Der klassische Tramzug ist bald passé

  • Strassenbahn
    Ihren Anfang hat die Geschichte der Strassenbahn mit unmotorisierten Wagen genommen.
    Mit dem Abschied der letzten Anhängewagen aus dem Alltag der Basler Verkehrs-Betriebe (BVB) stirbt diese Fahrzeuggattung bei den Schweizer Trams aus.
    Sie boten Raum für Avantgarde und Subversion.

    In Basel hatten die Anhängewagen länger Bestand als in anderen Schweizer Tramstädten.
    Nun ist ihre Zeit auch am Rheinknie abgelaufen.

    Heute ist das Tram ein Wurm, einst war es eine Kiste.
    Heute ist das Tram ein Wagen, früher war es ein Zug.
    Am Anfang standen im zweiten Drittel des 19. Jahrhunderts Strassenbahnen, auf deren Schienen erst Pferde,
    dann auch Dampflokomotiven einzelne Wagen durch die expandierenden Städte zu ziehen begannen.

    Es folgte um die Wende zum 20. Jahrhundert die Elektrifizierung und mit ihr beim Tram die Abkehr vom Zug aus der natürlichen
    oder konstruierten Maschine vorne und dem Wagen für Passagiere hinten.
    Der Antrieb fand unter dem Boden des Personenwagens Platz, das Tram war zum einzelnen Tramwagen geworden.

    Annehmlich, nicht notwendig In der Schweiz, wo die Städte den Radius der Gehdistanz noch nicht ganz gesprengt hatten,
    war die Klientel der Strassenbahn gut betucht, die Fahrt mit ihr eine Annehmlichkeit, keine Notwendigkeit.
    Entsprechend waren die Frequenzen an Sonntagen höher als unter der Woche, im Sommer grösser als im Winter.
    So kam der unmotorisierte Wagen oft auf dem Umweg über den «Sommerwagen» wieder ins Spiel.
    Ohne Scheiben, nur mit Vorhängen ausgestattet, sorgte er an Sommersonntagen hinter den Triebwagen für Verstärkung im innerstädtischen Verkehr.

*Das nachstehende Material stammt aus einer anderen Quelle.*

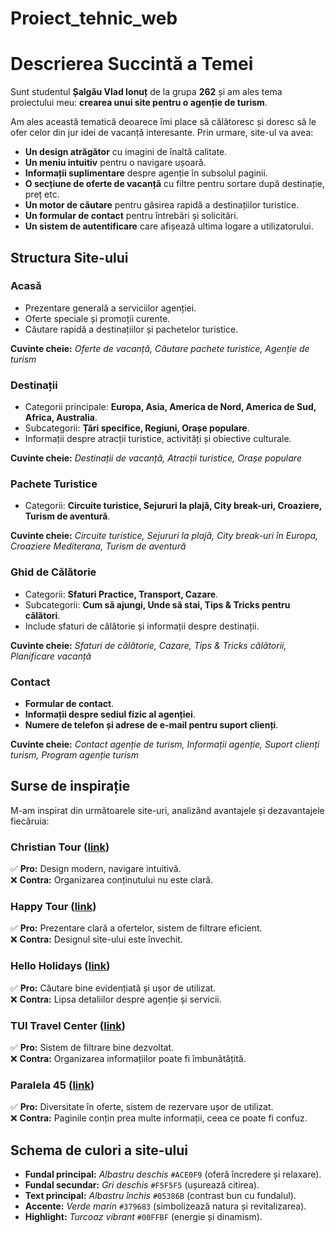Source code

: # Proiect_tehnic_web
# Descrierea Succintă a Temei  

Sunt studentul **Șalgău Vlad Ionuț** de la grupa **262** și am ales tema proiectului meu: **crearea unui site pentru o agenție de turism**.  

Am ales această tematică deoarece îmi place să călătoresc și doresc să le ofer celor din jur idei de vacanță interesante. Prin urmare, site-ul va avea:  
- **Un design atrăgător** cu imagini de înaltă calitate.  
- **Un meniu intuitiv** pentru o navigare ușoară.  
- **Informații suplimentare** despre agenție în subsolul paginii.  
- **O secțiune de oferte de vacanță** cu filtre pentru sortare după destinație, preț etc.  
- **Un motor de căutare** pentru găsirea rapidă a destinațiilor turistice.  
- **Un formular de contact** pentru întrebări și solicitări.  
- **Un sistem de autentificare** care afișează ultima logare a utilizatorului.  

## Structura Site-ului  

### **Acasă**  
- Prezentare generală a serviciilor agenției.  
- Oferte speciale și promoții curente.  
- Căutare rapidă a destinațiilor și pachetelor turistice.  

**Cuvinte cheie:** _Oferte de vacanță, Căutare pachete turistice, Agenție de turism_  

### **Destinații**  
- Categorii principale: **Europa, Asia, America de Nord, America de Sud, Africa, Australia**.  
- Subcategorii: **Țări specifice, Regiuni, Orașe populare**.  
- Informații despre atracții turistice, activități și obiective culturale.  

**Cuvinte cheie:** _Destinații de vacanță, Atracții turistice, Orașe populare_  

### **Pachete Turistice**  
- Categorii: **Circuite turistice, Sejururi la plajă, City break-uri, Croaziere, Turism de aventură**.  

**Cuvinte cheie:** _Circuite turistice, Sejururi la plajă, City break-uri în Europa, Croaziere Mediterana, Turism de aventură_  

### **Ghid de Călătorie**  
- Categorii: **Sfaturi Practice, Transport, Cazare**.  
- Subcategorii: **Cum să ajungi, Unde să stai, Tips & Tricks pentru călători**.  
- Include sfaturi de călătorie și informații despre destinații.  

**Cuvinte cheie:** _Sfaturi de călătorie, Cazare, Tips & Tricks călătorii, Planificare vacanță_  

### **Contact**  
- **Formular de contact**.  
- **Informații despre sediul fizic al agenției**.  
- **Numere de telefon și adrese de e-mail pentru suport clienți**.  

**Cuvinte cheie:** _Contact agenție de turism, Informații agenție, Suport clienți turism, Program agenție turism_  

## **Surse de inspirație**  

M-am inspirat din următoarele site-uri, analizând avantajele și dezavantajele fiecăruia:  

### **Christian Tour** ([link](https://christiantour.ro/blog/#dica_divi_carouselitem_0))  
✅ **Pro:** Design modern, navigare intuitivă.  
❌ **Contra:** Organizarea conținutului nu este clară.  

### **Happy Tour** ([link](https://www.happytour.ro/))  
✅ **Pro:** Prezentare clară a ofertelor, sistem de filtrare eficient.  
❌ **Contra:** Designul site-ului este învechit.  

### **Hello Holidays** ([link](https://www.helloholidays.ro/))  
✅ **Pro:** Căutare bine evidențiată și ușor de utilizat.  
❌ **Contra:** Lipsa detaliilor despre agenție și servicii.  

### **TUI Travel Center** ([link](https://tuitravelcenter.ro/hoteluri_tui))  
✅ **Pro:** Sistem de filtrare bine dezvoltat.  
❌ **Contra:** Organizarea informațiilor poate fi îmbunătățită.  

### **Paralela 45** ([link](https://www.paralela45.ro/vouchere-cadou/))  
✅ **Pro:** Diversitate în oferte, sistem de rezervare ușor de utilizat.  
❌ **Contra:** Paginile conțin prea multe informații, ceea ce poate fi confuz.  

## **Schema de culori a site-ului**  

- **Fundal principal:** _Albastru deschis_ `#ACE0F9` (oferă încredere și relaxare).  
- **Fundal secundar:** _Gri deschis_ `#F5F5F5` (ușurează citirea).  
- **Text principal:** _Albastru închis_ `#05386B` (contrast bun cu fundalul).  
- **Accente:** _Verde marin_ `#379683` (simbolizează natura și revitalizarea).  
- **Highlight:** _Turcoaz vibrant_ `#00FFBF` (energie și dinamism).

    Mit den Stadterweiterungen vor und nach dem Ersten Weltkrieg verlagerten sich die Nachfragespitzen auf die Werktage.
    Anhängewagen, die sich äusserlich kaum von ihren motorisierten Pendants unterschieden,
    sorgten morgens, mittags und abends dafür, dass sich die Kapazität bei gleich viel Kursen verdoppeln liess.
    Der Tramzug, wie er 100 Jahre Bestand haben sollte, war geboren.
    Mit ihm wurde das erste Kapitel einer Geschichte der Rationalisierung geschrieben,
    an deren Ende dieses Ensemble wieder aufgelöst werden sollte.

    Die Tramzüge wurden länger – in Basel zogen Triebwagen bis zu vier Anhängewagen.
    In den 1930er und 1940er Jahren setzten sich vierachsige Grossraumwagen durch,
    in denen sich jene Hundertschaft Passagiere unterbringen liess,
    die zuvor mit Ach und Krach in einem Zug aus zwei zweiachsigen Wagen Platz gefunden hatte.
    Bald folgten vierachsige Anhängewagen, jene Exemplare, die zu Begleitern erst von gleich grossen,
    später auch von sechsachsigen, mit Gelenken ausgestatteten Zugfahrzeugen wurden.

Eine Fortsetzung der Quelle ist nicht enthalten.